** REQUIRED WORK **
Look for the word "canines" in the data below, and copy every line that holds it.

** DATA SHOWN **
+===+
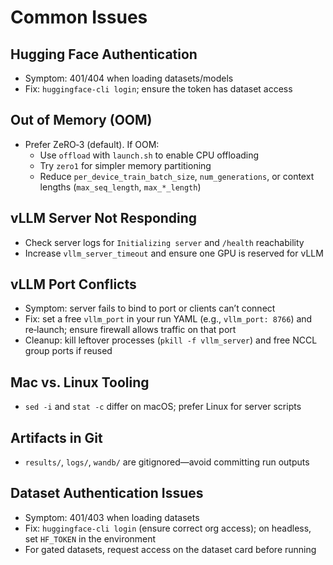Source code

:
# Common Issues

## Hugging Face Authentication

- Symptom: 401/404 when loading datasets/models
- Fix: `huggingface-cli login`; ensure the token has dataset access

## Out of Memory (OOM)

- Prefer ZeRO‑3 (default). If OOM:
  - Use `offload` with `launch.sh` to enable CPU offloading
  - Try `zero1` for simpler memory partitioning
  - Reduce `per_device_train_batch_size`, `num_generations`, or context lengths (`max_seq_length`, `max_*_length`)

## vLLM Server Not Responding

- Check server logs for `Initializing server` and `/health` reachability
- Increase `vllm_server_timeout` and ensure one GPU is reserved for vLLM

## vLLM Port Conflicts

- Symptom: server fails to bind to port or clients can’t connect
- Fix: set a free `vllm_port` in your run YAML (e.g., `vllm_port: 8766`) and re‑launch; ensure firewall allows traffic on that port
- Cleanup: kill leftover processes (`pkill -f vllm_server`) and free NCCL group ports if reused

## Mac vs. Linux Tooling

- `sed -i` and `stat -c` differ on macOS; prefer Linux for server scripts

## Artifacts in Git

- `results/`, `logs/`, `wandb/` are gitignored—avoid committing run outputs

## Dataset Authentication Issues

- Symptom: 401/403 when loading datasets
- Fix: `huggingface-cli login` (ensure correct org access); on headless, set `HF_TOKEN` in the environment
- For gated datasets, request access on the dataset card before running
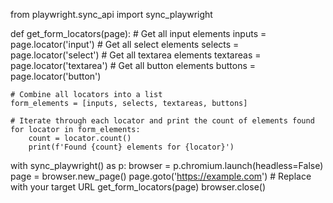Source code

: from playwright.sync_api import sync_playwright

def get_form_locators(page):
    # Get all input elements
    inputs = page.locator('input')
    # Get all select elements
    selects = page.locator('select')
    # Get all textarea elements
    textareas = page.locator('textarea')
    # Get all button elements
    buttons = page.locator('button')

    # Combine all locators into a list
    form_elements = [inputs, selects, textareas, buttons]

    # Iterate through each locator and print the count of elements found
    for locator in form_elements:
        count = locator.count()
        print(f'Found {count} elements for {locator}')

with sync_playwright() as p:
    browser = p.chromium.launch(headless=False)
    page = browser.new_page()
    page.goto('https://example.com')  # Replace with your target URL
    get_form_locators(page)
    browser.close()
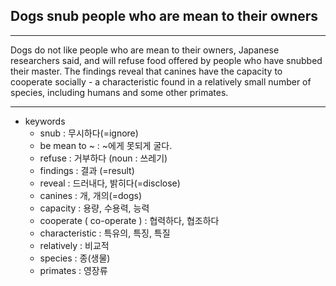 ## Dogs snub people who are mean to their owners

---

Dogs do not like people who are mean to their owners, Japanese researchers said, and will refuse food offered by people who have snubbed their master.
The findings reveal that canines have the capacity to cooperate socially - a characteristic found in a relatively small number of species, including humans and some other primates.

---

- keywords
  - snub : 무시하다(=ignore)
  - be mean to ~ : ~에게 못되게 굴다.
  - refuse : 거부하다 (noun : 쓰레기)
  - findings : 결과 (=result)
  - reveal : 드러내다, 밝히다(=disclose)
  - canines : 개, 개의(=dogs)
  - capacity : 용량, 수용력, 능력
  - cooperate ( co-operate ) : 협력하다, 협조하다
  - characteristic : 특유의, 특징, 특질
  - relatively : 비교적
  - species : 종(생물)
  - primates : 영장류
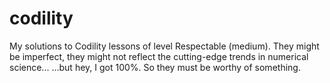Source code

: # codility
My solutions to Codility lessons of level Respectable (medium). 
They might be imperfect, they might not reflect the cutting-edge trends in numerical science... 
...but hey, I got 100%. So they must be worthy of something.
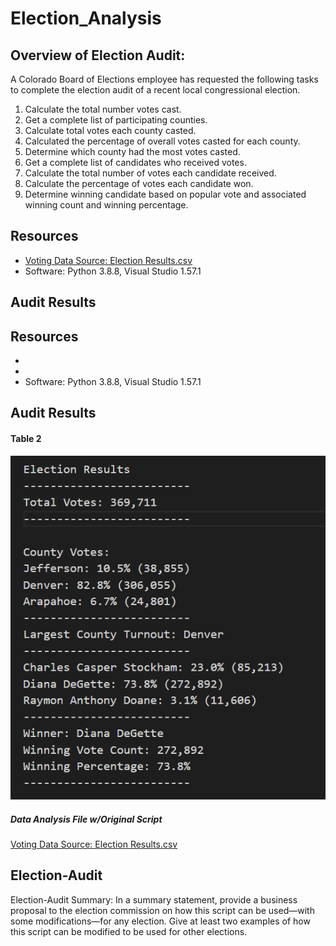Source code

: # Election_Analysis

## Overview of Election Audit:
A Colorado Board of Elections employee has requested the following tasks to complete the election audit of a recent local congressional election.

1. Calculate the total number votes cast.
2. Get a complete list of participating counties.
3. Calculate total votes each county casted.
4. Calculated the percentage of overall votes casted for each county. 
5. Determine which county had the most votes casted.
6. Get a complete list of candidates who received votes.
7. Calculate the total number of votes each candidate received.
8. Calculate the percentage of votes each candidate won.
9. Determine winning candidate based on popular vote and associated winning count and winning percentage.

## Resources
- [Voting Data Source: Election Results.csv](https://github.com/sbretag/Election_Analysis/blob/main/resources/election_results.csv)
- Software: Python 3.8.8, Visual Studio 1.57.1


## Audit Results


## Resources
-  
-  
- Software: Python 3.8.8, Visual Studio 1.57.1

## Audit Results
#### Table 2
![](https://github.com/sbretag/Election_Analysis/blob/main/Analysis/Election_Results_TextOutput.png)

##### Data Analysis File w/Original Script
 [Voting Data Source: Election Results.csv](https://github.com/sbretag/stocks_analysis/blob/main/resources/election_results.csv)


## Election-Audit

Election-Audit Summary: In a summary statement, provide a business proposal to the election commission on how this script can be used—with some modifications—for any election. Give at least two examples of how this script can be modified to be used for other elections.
+===+
** TASK RESPONSE **
The findings reveal that canines have the capacity to cooperate socially - a characteristic found in a relatively small number of species, including humans and some other primates.
  - canines : 개, 개의(=dogs)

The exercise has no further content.